Qubits 30 meters apart used to confirm Einstein was wrong about quantum
news.movim.eu / ArsTechnica · Wednesday, 10 May - 18:12 · 1 minute
A new experiment uses superconducting qubits to demonstrate that quantum mechanics violates what's called local realism by allowing two objects to behave as a single quantum system no matter how large the separation between them. The experiment wasn't the first to show that local realism isn't how the Universe works—it's not even the first to do so with qubits.
But it's the first to separate the qubits by enough distance to ensure that light isn't fast enough to travel between them while measurements are made. And it did so by cooling a 30-meter-long aluminum wire to just a few microKelvin. Because the qubits are so easy to control, the experiment provides a new precision to these sorts of measurements. And the hardware setup may be essential for future quantum computing efforts.

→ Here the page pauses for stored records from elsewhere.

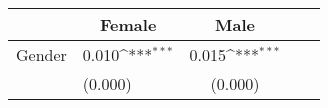 {
\def\sym#1{\ifmmode^{#1}\else\(^{#1}\)\fi}
\begin{tabular*}{.4\hsize}{@{\hskip\tabcolsep\extracolsep\fill}l*{2}{lc}}
\toprule
                &\multicolumn{1}{c}{Female}&\multicolumn{1}{c}{Male}\\
\midrule
Gender          &    0.010\sym{***}&    0.015\sym{***}\\
                &  (0.000)         &  (0.000)         \\
\bottomrule
\end{tabular*}
}
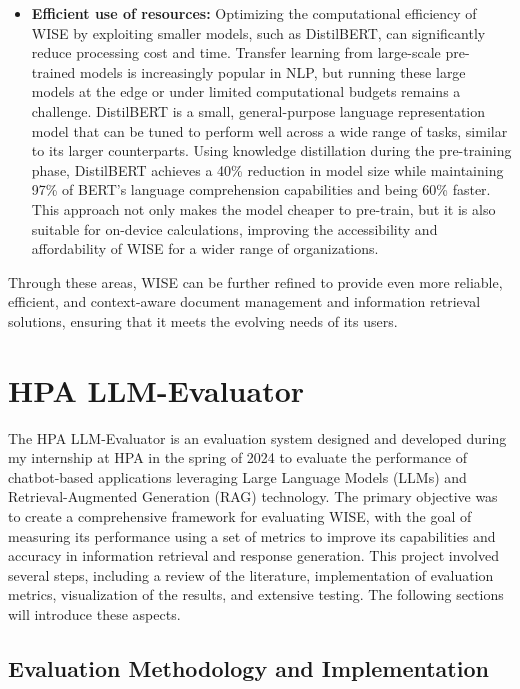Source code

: \begin{itemize}
    \item \textbf{Efficient use of resources:} Optimizing the computational efficiency of WISE by exploiting smaller models, such as DistilBERT, can significantly reduce processing cost and time. Transfer learning from large-scale pre-trained models is increasingly popular in NLP, but running these large models at the edge or under limited computational budgets remains a challenge. DistilBERT is a small, general-purpose language representation model that can be tuned to perform well across a wide range of tasks, similar to its larger counterparts. Using knowledge distillation during the pre-training phase, DistilBERT achieves a 40\% reduction in model size while maintaining 97\% of BERT's language comprehension capabilities and being 60\% faster. This approach not only makes the model cheaper to pre-train, but it is also suitable for on-device calculations, improving the accessibility and affordability of WISE for a wider range of organizations. \cite{sanh2019distilbert}
\end{itemize}

Through these areas, WISE can be further refined to provide even more reliable, efficient, and context-aware document management and information retrieval solutions, ensuring that it meets the evolving needs of its users.

\newpage

\section{HPA LLM-Evaluator}

The HPA LLM-Evaluator is an evaluation system designed and developed during my internship at HPA in the spring of 2024 to evaluate the performance of chatbot-based applications leveraging Large Language Models (LLMs) and Retrieval-Augmented Generation (RAG) technology. The primary objective was to create a comprehensive framework for evaluating WISE, with the goal of measuring its performance using a set of metrics to improve its capabilities and accuracy in information retrieval and response generation. This project involved several steps, including a review of the literature, implementation of evaluation metrics, visualization of the results, and extensive testing. The following sections will introduce these aspects.

\subsection{Evaluation Methodology and Implementation}

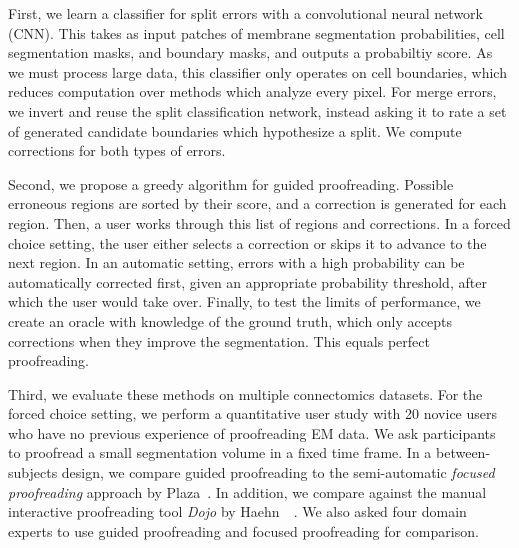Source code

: First, we learn a classifier for split errors with a convolutional neural network (CNN). This takes as input patches of membrane segmentation probabilities, cell segmentation masks, and boundary masks, and outputs a probabiltiy score. As we must process large data, this classifier only operates on cell boundaries, which reduces computation over methods which analyze every pixel. For merge errors, we invert and reuse the split classification network, instead asking it to rate a set of generated candidate boundaries which hypothesize a split. We compute corrections for both types of errors.

Second, we propose a greedy algorithm for guided proofreading. Possible erroneous regions are sorted by their score, and a correction is generated for each region. Then, a user works through this list of regions and corrections. In a forced choice setting, the user either selects a correction or skips it to advance to the next region. In an automatic setting, errors with a high probability can be automatically corrected first, given an appropriate probability threshold, after which the user would take over. Finally, to test the limits of performance, we create an oracle with knowledge of the ground truth, which only accepts corrections when they improve the segmentation. This equals perfect proofreading.

Third, we evaluate these methods on multiple connectomics datasets. For the forced choice setting, we perform a quantitative user study with 20 novice users who have no previous experience of proofreading EM data. We ask participants to proofread a small segmentation volume in a fixed time frame. In a between-subjects design, we compare guided proofreading to the semi-automatic \textit{focused proofreading} approach by Plaza~\cite{focused_proofreading}. In addition, we compare against the manual interactive proofreading tool \textit{Dojo} by Haehn~\etal~\cite{haehn_dojo_2014}. We also asked four domain experts to use guided proofreading and focused proofreading for comparison.


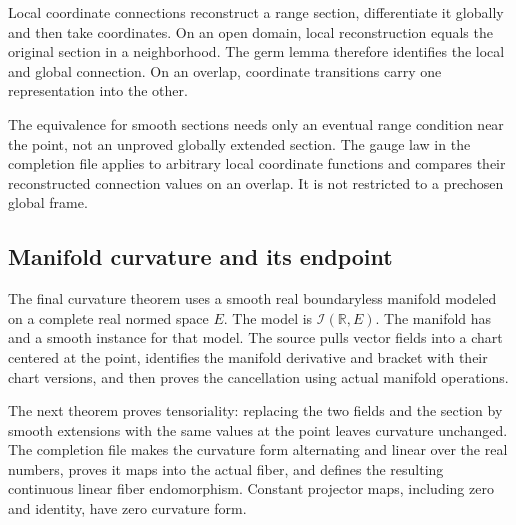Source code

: Local coordinate connections reconstruct a range section, differentiate it globally and then take coordinates. On an open domain, local reconstruction equals the original section in a neighborhood. The germ lemma therefore identifies the local and global connection. On an overlap, coordinate transitions carry one representation into the other.


The equivalence for smooth sections needs only an eventual range condition near the point, not an unproved globally extended section. The gauge law in the completion file applies to arbitrary local coordinate functions and compares their reconstructed connection values on an overlap. It is not restricted to a prechosen global frame.

\subsection{Manifold curvature and its endpoint}
The final curvature theorem uses a smooth real boundaryless manifold modeled on a complete real normed space $E$. The model is $\mathcal I(\mathbb R,E)$. The manifold has  and a smooth  instance for that model. The source pulls vector fields into a chart centered at the point, identifies the manifold derivative and bracket with their chart versions, and then proves the cancellation using actual manifold operations.



The next theorem proves tensoriality: replacing the two fields and the section by smooth extensions with the same values at the point leaves curvature unchanged. The completion file makes the curvature form alternating and linear over the real numbers, proves it maps into the actual fiber, and defines the resulting continuous linear fiber endomorphism. Constant projector maps, including zero and identity, have zero curvature form.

Getting real about realism
Albert Einstein was famously uneasy with some of the consequences of quantum entanglement. If quantum mechanics were right, then a pair of entangled objects would behave as a single quantum system no matter how far apart the objects were. Altering the state of one of them should instantly alter the state of the second, with the change seemingly occurring faster than light could possibly travel between the two objects. This, Einstein argued, almost certainly had to be wrong.